* [Exercise prompt]:
Skip the pictures and return every entry exactly as written.

* [Input for this task]:
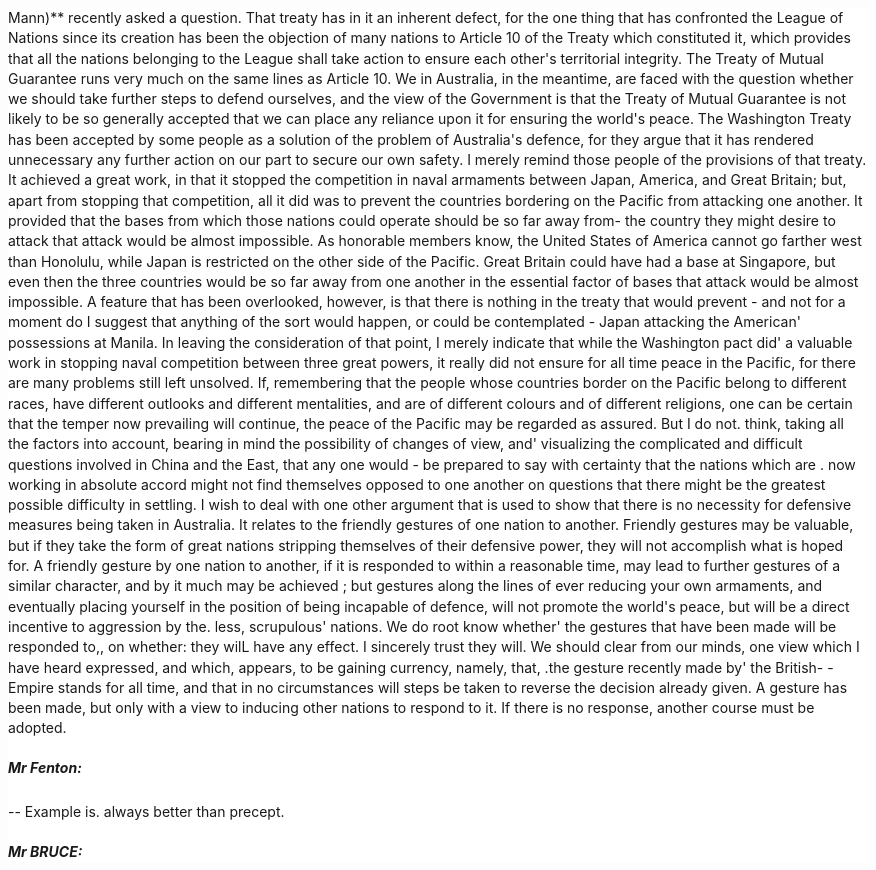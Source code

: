 Mann)**  recently asked a question. That treaty has in it an inherent defect, for the one thing that has confronted the League of Nations since its creation has been the objection of many nations to Article 10 of the Treaty which constituted it, which provides that all the nations belonging to the League shall take action to ensure each other's territorial integrity. The Treaty of Mutual Guarantee runs very much on the same lines as Article 10. We in Australia, in the meantime, are faced with the question whether we should take further steps to defend ourselves, and the view of the Government is that the Treaty of Mutual Guarantee is not likely to be so generally accepted that we can place any reliance upon it for ensuring the world's peace. The Washington Treaty has been accepted by some people as a solution of the problem of Australia's defence, for they argue that it has rendered unnecessary any further action on our part to secure our own safety. I merely remind those people of the provisions of that treaty. It achieved a great work, in that it stopped the competition in naval armaments between Japan, America, and Great Britain; but, apart from stopping that competition, all it did was to prevent the countries bordering on the Pacific from attacking one another. It provided that the bases from which those nations could operate should be so far away from- the country they might desire to attack that attack would be almost impossible. As honorable members know, the United States of America cannot go farther west than Honolulu, while Japan is restricted on the other side of the Pacific. Great Britain could have had a base at Singapore, but even then the three countries would be so far away from one another in the essential factor of bases that attack would be almost impossible. A feature that has been overlooked, however, is that there is nothing in the treaty that would prevent - and not for a moment do I suggest that anything of the sort would happen, or could be contemplated - Japan attacking the American' possessions at Manila. In leaving the consideration of that point, I merely indicate that while the Washington pact did' a valuable work in stopping naval competition between three great powers, it really did not ensure for all time peace in the Pacific, for there are many problems still left unsolved. If, remembering that the people whose countries border on the Pacific belong to different races, have different outlooks and different mentalities, and are of different colours and of different religions, one can be certain that the temper now prevailing will continue, the peace of the Pacific may be regarded as assured. But I do not. think, taking all the factors into account, bearing in mind the possibility of changes of view, and' visualizing the complicated and difficult questions involved in China and the East, that any one would - be prepared to say with certainty that the nations which are . now working in absolute accord might not find themselves opposed to one another on questions that there might be the greatest possible difficulty in settling. I wish to deal with one other argument that is used to show that there is no necessity for defensive measures being taken in Australia. It relates to the friendly gestures of one nation to another. Friendly gestures may be valuable, but if they take the form of great nations stripping themselves of their defensive power, they will not accomplish what is hoped for. A friendly gesture by one nation to another, if it is responded to within a reasonable time, may lead to further gestures of a similar character, and by it much may be achieved ; but gestures along the lines of ever reducing your own armaments, and eventually placing yourself in the position of being incapable of defence, will not promote the world's peace, but will be a direct incentive to aggression by the. less, scrupulous' nations. We do root know whether' the gestures that have been  made will be responded to,, on whether: they wilL have any effect. I sincerely trust they will. We should clear from our minds, one view which I have heard expressed, and which, appears, to be gaining currency, namely, that, .the gesture recently made by' the British- -Empire stands for all time, and that in  no circumstances will steps be taken to reverse the decision already given. A gesture has been made, but only with a view to inducing other nations to respond to it. If there is no response, another course must be adopted. 

##### Mr Fenton:

--  Example is. always better than precept. 

##### Mr BRUCE:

* [Answer space]:
Source code

: Mann)**  recently asked a question. That treaty has in it an inherent defect, for the one thing that has confronted the League of Nations since its creation has been the objection of many nations to Article 10 of the Treaty which constituted it, which provides that all the nations belonging to the League shall take action to ensure each other's territorial integrity. The Treaty of Mutual Guarantee runs very much on the same lines as Article 10. We in Australia, in the meantime, are faced with the question whether we should take further steps to defend ourselves, and the view of the Government is that the Treaty of Mutual Guarantee is not likely to be so generally accepted that we can place any reliance upon it for ensuring the world's peace. The Washington Treaty has been accepted by some people as a solution of the problem of Australia's defence, for they argue that it has rendered unnecessary any further action on our part to secure our own safety. I merely remind those people of the provisions of that treaty. It achieved a great work, in that it stopped the competition in naval armaments between Japan, America, and Great Britain; but, apart from stopping that competition, all it did was to prevent the countries bordering on the Pacific from attacking one another. It provided that the bases from which those nations could operate should be so far away from- the country they might desire to attack that attack would be almost impossible. As honorable members know, the United States of America cannot go farther west than Honolulu, while Japan is restricted on the other side of the Pacific. Great Britain could have had a base at Singapore, but even then the three countries would be so far away from one another in the essential factor of bases that attack would be almost impossible. A feature that has been overlooked, however, is that there is nothing in the treaty that would prevent - and not for a moment do I suggest that anything of the sort would happen, or could be contemplated - Japan attacking the American' possessions at Manila. In leaving the consideration of that point, I merely indicate that while the Washington pact did' a valuable work in stopping naval competition between three great powers, it really did not ensure for all time peace in the Pacific, for there are many problems still left unsolved. If, remembering that the people whose countries border on the Pacific belong to different races, have different outlooks and different mentalities, and are of different colours and of different religions, one can be certain that the temper now prevailing will continue, the peace of the Pacific may be regarded as assured. But I do not. think, taking all the factors into account, bearing in mind the possibility of changes of view, and' visualizing the complicated and difficult questions involved in China and the East, that any one would - be prepared to say with certainty that the nations which are . now working in absolute accord might not find themselves opposed to one another on questions that there might be the greatest possible difficulty in settling. I wish to deal with one other argument that is used to show that there is no necessity for defensive measures being taken in Australia. It relates to the friendly gestures of one nation to another. Friendly gestures may be valuable, but if they take the form of great nations stripping themselves of their defensive power, they will not accomplish what is hoped for. A friendly gesture by one nation to another, if it is responded to within a reasonable time, may lead to further gestures of a similar character, and by it much may be achieved ; but gestures along the lines of ever reducing your own armaments, and eventually placing yourself in the position of being incapable of defence, will not promote the world's peace, but will be a direct incentive to aggression by the. less, scrupulous' nations. We do root know whether' the gestures that have been  made will be responded to,, on whether: they wilL have any effect. I sincerely trust they will. We should clear from our minds, one view which I have heard expressed, and which, appears, to be gaining currency, namely, that, .the gesture recently made by' the British- -Empire stands for all time, and that in  no circumstances will steps be taken to reverse the decision already given. A gesture has been made, but only with a view to inducing other nations to respond to it. If there is no response, another course must be adopted. 

##### Mr Fenton:

--  Example is. always better than precept. 

##### Mr BRUCE:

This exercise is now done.